To get any repairs done in the building was like scaling the Great Wall of China with just your wits. He would insist on getting quotes and monitor closely each rupee spent. As a secretary of my housing society he once last year made me hold a general body meeting simply to ratify the spending of Rs 5,000 just to put up two or three fixtures and cabling for tube lights behind and in front of the building to compensate for the absence of a security guard which he would argue we can’t afford. He was afraid at the “Big” people in the building who had bought the flats some years ago and drove bigger cars and at their noisy demands for better security, money being no constraint. He would confide conspiratorially that these people were hell bent on increasing expenses thereby pressuring him to part with the little money he had. He disliked the way the security and cleaners would get their raises in wages and would join them in requesting a hike in his accounts writing charges as we sat aghast as he equated himself with them. The Tamil Manram gentry once colluded to demand a redistribution of accumulated interest on the society’s fixed deposits to help some of them tide their liquidity problems (they being too proud to ask their children and children being too supercilious to care) and got a resolution passed much to the amusement of the rest of the members as it did not amount to more than Rs 25,000 pa. They would stall any considerable repairs to the 50 year old building and only a notice from the Municipal authorities and an ignorant structural engineer who thankfully scared them to believe that the building was imminently in danger of collapsing made them open their purses.

As secretary after i had all the major external columns of the building reinforced and internal beams and columns and water proofing of terrace done by personal supervision and at a hugely discounted rate of Rs 50,000 per head, he told me that he was happy the building was now safe and repaired (which was saying a lot). When he was told that we still had a surplus of Rs 2 lakh after repairs he was overjoyed and wanted me to have dosais that his wife freshly prepared. But the repairs had taxed me to the limit as i kept sulking at the amount of time it consumed and the conflicts it engendered that i stopped following up on him and his health. I now feel ashamed to confess how i yelled at him for all the extra effort he sometimes caused. For soon after the repairs were concluded he took ill and had a high fever which did not subside for a week. His daughter decided that she could not keep visiting him from her distant suburb with his tiny granddaughter in tow and wished to put up his house on rent and take a less expensive flat next to her own. When i saw him he was heartbroken at leaving a place that was like a mother’s lap in security and love. He as usual asked me to deposit my 6 month advance maintenance in the bank and return the counterfoil to him carefully, beaming that i had no outstanding. Alas within a week a tenant came and he was bundled out to a distant suburb where his health deteriorated and the hospital asked that he be taken home as he cried each night in pain. I paid him a visit there and he seemed all tubed up at different parts of his emaciated frame he smiled faintly and tried to speak. We wished him well leaving his wife and daughter to tend to him, knowing that his maker would soon arrive as also hosts of ancestors who had enjoyed his rice cake offerings on each New Moon day all his life.

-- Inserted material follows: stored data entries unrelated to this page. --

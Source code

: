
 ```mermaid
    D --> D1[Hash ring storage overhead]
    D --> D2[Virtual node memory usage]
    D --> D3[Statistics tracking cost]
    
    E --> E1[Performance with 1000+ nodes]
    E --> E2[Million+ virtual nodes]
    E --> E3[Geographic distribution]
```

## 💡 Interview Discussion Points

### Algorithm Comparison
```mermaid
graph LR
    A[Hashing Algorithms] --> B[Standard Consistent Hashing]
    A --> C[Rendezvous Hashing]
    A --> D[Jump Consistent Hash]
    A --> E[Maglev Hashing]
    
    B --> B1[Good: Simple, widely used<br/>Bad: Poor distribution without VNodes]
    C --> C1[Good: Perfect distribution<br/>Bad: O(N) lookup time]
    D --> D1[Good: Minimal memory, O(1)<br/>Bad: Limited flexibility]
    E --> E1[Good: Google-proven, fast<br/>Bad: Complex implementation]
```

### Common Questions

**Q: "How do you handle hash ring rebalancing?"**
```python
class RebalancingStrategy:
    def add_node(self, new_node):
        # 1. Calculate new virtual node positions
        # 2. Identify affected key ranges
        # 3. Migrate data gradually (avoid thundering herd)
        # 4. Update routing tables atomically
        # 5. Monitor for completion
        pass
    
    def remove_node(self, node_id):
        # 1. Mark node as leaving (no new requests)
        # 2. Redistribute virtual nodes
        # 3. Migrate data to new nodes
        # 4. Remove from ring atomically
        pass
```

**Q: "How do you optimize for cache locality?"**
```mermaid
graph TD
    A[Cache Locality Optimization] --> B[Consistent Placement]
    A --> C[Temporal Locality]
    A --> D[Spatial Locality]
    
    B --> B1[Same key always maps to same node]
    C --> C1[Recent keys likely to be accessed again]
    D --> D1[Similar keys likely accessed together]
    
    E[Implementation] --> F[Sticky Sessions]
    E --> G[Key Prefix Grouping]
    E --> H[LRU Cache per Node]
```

Today the Committee has no idea how much it spends and rounds off the accounts in large amounts, writing off sums that he would have thought criminal to balance the books. I can still see him smiling broadly, forgiving my trespasses each time i was exasperated. I just submitted my resignation as secretary to the society. An entire generation of frugality and ascetic parsimony and probably purity was cremated the day he died.